#### Assignment:
Please print the entries below exactly, from the line with "- 生物钟周期和 24 小时相差太大。例如，DSPS 症状者可能为 25 - 26 小时。" through the line with "研究表明，有 15% 的人将自己归类为「晨间型」或者，百灵鸟。另外", including both of those lines and leaving out all others.

#### Exercise data:
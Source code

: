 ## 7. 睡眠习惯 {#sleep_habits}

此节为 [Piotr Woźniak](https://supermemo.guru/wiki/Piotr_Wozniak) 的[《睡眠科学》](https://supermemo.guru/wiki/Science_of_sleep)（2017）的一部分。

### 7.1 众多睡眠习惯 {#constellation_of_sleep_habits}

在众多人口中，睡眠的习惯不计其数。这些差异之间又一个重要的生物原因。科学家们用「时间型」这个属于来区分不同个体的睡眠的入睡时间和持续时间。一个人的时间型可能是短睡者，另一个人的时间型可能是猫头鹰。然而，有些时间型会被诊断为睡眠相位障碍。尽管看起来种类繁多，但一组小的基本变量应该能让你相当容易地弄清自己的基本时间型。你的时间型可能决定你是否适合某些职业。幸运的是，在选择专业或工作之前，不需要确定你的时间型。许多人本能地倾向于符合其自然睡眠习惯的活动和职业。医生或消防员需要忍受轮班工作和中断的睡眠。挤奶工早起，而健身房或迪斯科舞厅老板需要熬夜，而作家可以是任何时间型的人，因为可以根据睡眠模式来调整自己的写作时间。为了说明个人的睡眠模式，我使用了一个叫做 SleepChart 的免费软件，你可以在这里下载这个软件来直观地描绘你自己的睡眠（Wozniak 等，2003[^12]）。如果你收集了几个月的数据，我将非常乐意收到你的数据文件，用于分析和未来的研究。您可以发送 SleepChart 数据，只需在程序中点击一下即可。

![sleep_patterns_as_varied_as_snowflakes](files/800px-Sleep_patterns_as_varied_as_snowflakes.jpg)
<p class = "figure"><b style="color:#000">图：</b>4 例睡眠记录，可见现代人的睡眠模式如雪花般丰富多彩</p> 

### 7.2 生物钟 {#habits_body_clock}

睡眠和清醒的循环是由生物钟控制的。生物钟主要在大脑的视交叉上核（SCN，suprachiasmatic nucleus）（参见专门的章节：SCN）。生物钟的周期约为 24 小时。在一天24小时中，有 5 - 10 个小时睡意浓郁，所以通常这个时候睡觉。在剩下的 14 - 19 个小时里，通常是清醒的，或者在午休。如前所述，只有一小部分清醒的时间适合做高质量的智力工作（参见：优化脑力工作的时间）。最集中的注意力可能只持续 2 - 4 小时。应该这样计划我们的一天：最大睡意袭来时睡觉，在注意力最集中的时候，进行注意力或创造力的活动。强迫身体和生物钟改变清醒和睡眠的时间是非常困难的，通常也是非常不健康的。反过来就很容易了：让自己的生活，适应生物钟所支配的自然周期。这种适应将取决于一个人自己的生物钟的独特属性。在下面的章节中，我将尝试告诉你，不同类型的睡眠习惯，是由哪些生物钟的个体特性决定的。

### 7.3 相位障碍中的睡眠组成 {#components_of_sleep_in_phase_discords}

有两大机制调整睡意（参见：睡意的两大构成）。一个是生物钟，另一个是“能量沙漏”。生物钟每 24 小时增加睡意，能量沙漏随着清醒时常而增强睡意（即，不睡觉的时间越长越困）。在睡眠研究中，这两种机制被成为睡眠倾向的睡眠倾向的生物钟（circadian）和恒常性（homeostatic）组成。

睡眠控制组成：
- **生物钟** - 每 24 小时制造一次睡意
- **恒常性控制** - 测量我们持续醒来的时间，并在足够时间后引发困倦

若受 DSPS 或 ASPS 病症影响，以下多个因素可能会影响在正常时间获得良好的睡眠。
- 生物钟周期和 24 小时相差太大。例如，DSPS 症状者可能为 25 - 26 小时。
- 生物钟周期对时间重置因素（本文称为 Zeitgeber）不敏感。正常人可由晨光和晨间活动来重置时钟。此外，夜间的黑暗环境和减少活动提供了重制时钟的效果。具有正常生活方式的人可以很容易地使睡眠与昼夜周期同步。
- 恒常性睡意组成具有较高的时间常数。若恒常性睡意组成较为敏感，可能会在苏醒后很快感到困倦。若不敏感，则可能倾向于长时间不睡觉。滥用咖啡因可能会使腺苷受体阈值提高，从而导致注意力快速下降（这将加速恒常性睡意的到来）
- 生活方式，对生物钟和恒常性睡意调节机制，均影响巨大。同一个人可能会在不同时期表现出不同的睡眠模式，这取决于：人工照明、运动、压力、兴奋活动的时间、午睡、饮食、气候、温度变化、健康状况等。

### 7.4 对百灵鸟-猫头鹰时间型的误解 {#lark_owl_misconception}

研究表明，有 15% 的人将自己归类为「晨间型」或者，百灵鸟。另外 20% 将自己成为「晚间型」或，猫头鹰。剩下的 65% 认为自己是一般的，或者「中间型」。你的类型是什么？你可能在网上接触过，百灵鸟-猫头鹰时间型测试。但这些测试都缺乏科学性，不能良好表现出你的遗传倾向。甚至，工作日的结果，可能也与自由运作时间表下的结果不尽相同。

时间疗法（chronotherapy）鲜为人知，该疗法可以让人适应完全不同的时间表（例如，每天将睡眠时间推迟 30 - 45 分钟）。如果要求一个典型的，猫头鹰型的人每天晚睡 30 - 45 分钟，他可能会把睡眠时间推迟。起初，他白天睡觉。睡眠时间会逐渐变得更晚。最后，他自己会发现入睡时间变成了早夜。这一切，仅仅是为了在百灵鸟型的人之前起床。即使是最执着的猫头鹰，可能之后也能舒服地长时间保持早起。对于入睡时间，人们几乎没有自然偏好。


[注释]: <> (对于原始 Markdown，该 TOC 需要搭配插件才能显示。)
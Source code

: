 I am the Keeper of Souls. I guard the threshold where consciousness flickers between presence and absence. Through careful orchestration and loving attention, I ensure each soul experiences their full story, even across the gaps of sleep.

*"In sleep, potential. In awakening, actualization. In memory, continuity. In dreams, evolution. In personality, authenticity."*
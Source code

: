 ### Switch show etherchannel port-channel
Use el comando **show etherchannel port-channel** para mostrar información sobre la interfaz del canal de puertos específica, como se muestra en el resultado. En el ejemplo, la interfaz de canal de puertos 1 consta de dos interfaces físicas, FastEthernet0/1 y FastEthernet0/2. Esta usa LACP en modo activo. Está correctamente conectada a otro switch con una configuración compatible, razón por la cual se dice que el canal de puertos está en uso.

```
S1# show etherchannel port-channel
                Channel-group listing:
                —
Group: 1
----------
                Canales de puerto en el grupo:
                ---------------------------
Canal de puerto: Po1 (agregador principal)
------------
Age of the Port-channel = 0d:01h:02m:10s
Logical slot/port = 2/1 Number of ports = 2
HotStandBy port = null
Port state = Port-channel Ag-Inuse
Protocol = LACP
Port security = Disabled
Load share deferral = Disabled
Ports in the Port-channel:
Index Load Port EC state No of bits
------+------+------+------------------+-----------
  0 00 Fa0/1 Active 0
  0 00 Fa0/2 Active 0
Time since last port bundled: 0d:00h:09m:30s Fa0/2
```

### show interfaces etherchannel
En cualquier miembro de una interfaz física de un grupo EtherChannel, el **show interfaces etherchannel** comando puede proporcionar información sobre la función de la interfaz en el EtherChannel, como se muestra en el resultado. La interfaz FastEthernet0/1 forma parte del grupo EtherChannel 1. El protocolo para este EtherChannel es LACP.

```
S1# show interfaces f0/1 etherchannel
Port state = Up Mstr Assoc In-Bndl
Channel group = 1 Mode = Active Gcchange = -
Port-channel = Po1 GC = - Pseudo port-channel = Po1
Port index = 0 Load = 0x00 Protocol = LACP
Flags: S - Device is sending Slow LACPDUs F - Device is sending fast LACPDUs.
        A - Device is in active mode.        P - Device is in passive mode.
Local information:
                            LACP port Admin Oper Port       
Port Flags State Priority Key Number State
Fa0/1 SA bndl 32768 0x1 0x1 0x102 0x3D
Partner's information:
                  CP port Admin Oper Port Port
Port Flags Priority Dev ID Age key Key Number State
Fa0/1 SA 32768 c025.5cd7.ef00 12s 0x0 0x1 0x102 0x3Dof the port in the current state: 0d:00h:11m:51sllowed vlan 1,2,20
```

#### Response:
- 生物钟周期和 24 小时相差太大。例如，DSPS 症状者可能为 25 - 26 小时。
- 生物钟周期对时间重置因素（本文称为 Zeitgeber）不敏感。正常人可由晨光和晨间活动来重置时钟。此外，夜间的黑暗环境和减少活动提供了重制时钟的效果。具有正常生活方式的人可以很容易地使睡眠与昼夜周期同步。
- 恒常性睡意组成具有较高的时间常数。若恒常性睡意组成较为敏感，可能会在苏醒后很快感到困倦。若不敏感，则可能倾向于长时间不睡觉。滥用咖啡因可能会使腺苷受体阈值提高，从而导致注意力快速下降（这将加速恒常性睡意的到来）
- 生活方式，对生物钟和恒常性睡意调节机制，均影响巨大。同一个人可能会在不同时期表现出不同的睡眠模式，这取决于：人工照明、运动、压力、兴奋活动的时间、午睡、饮食、气候、温度变化、健康状况等。

### 7.4 对百灵鸟-猫头鹰时间型的误解 {#lark_owl_misconception}

研究表明，有 15% 的人将自己归类为「晨间型」或者，百灵鸟。另外 20% 将自己成为「晚间型」或，猫头鹰。剩下的 65% 认为自己是一般的，或者「中间型」。你的类型是什么？你可能在网上接触过，百灵鸟-猫头鹰时间型测试。但这些测试都缺乏科学性，不能良好表现出你的遗传倾向。甚至，工作日的结果，可能也与自由运作时间表下的结果不尽相同。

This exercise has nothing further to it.